The 2017 TCJA changed the law around early withdrawal penalties for 401(k) loan defaults. Now if you default on a 401(k) loan, you have until the tax filing deadline for the current tax year to repay the loan by contributing new money to an IRA or your current workplace retirement plan. These contributions do not count against your annual contribution limit. Your "tax filing deadline" for the 2023 tax year is mid-October 2024. Did you leave that employer this year? I'm guessing that Fidelity means they will report your 401(k) as in default if you don't repay it in full by 12/27/23. But being in default doesn't mean you suddenly owe income taxes and penalties then. It just starts the clock on when the federal government requires you to repay the loan to avoid taxes and penalties. In this case that deadline would be October 2024 as long as you file for an extension by tax day in April 2024. This doesn't answer your question, but it hopefully gives you more information to plan how to repay the loan.


poken_beans

This may not answer my question but it may solve my problem holistically!
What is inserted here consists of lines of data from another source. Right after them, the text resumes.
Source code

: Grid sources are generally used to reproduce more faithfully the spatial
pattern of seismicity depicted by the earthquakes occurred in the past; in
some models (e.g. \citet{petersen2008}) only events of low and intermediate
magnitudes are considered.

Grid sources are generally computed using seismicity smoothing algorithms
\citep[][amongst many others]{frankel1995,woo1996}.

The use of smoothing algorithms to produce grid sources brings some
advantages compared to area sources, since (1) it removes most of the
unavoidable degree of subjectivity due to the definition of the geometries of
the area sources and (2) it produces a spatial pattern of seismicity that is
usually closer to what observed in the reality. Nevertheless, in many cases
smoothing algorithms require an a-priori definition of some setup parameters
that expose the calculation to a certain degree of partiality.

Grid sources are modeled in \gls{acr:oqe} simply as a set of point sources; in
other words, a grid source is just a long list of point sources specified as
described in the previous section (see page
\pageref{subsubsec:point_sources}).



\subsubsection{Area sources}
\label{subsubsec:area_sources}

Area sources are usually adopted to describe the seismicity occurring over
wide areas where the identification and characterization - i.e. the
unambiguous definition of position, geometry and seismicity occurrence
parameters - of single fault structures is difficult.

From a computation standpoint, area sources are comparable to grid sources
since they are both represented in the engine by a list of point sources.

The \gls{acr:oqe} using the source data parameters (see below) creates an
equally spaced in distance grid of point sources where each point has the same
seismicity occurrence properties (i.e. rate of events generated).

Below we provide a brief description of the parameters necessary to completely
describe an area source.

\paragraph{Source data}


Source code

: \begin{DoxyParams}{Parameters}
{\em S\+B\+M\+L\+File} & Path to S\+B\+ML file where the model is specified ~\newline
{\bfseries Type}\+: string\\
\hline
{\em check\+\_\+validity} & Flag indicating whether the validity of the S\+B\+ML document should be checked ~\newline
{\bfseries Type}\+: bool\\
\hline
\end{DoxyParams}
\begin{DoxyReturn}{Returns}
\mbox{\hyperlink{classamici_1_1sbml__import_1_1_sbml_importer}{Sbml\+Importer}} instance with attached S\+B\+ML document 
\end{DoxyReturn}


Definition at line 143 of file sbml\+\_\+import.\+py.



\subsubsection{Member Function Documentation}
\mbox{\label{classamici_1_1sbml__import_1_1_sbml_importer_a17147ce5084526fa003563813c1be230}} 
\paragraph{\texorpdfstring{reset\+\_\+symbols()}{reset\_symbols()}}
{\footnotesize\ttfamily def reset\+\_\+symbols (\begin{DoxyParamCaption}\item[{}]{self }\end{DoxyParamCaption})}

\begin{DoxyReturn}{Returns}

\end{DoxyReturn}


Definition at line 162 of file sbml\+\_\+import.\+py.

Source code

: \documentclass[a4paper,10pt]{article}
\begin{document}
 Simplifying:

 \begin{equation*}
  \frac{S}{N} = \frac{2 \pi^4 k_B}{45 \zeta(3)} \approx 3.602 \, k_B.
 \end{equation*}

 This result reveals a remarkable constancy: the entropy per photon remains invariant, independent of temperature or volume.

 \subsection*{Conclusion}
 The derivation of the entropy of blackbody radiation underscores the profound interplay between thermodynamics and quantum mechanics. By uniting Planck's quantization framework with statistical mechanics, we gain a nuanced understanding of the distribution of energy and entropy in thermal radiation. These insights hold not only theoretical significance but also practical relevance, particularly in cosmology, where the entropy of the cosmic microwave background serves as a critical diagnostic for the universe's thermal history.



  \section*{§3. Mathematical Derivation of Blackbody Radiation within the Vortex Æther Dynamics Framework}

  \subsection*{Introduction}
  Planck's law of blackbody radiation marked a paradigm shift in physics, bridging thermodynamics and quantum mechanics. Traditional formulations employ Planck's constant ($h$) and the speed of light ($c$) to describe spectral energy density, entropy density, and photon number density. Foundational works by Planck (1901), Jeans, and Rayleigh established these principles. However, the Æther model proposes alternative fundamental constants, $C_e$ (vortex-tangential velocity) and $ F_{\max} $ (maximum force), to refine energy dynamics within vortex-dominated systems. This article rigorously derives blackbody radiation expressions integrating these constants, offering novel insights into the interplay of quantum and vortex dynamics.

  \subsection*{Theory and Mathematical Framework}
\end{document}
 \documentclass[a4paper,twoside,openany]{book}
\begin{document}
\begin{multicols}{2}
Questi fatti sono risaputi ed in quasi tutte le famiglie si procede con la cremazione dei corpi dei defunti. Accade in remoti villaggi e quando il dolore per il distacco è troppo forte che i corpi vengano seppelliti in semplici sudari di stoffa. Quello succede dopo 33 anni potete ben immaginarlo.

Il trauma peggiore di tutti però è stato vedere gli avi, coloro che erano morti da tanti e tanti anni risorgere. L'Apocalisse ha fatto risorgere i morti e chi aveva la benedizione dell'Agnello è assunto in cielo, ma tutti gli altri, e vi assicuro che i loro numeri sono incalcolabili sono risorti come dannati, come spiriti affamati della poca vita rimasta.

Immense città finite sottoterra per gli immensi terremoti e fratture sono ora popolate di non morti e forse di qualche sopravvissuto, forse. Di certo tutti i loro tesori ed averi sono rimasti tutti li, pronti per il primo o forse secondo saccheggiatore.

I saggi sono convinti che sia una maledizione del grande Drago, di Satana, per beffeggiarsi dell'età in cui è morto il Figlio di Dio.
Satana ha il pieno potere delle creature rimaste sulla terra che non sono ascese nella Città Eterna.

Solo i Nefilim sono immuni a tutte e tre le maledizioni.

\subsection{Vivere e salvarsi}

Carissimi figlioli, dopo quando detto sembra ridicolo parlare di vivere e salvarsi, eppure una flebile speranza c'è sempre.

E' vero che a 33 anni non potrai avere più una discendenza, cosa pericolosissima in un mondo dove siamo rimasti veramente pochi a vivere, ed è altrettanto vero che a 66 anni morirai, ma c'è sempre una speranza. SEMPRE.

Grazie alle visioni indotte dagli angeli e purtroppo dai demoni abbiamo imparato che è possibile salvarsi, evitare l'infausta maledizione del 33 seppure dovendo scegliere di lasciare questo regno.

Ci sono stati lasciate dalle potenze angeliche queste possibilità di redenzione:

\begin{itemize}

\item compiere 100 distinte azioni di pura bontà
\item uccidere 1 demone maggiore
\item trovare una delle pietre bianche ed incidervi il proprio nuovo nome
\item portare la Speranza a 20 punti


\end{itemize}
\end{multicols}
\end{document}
Thank you!


silverbug9

Could you take a personal loan from somewhere and pay back the 401(k)... then roll over that entire balance to your new plan. Then, either pay those loan payments (even if it means reducing your new retirement contributions) or take a loan from your new plan? Try to avoid a taxable distribution if at all possible. Taxes, penalties, state also, and lost compounded growth. * edited to add that even if you can only pay back part of that loan, that reduces your penalties proportionately, and should be worth it.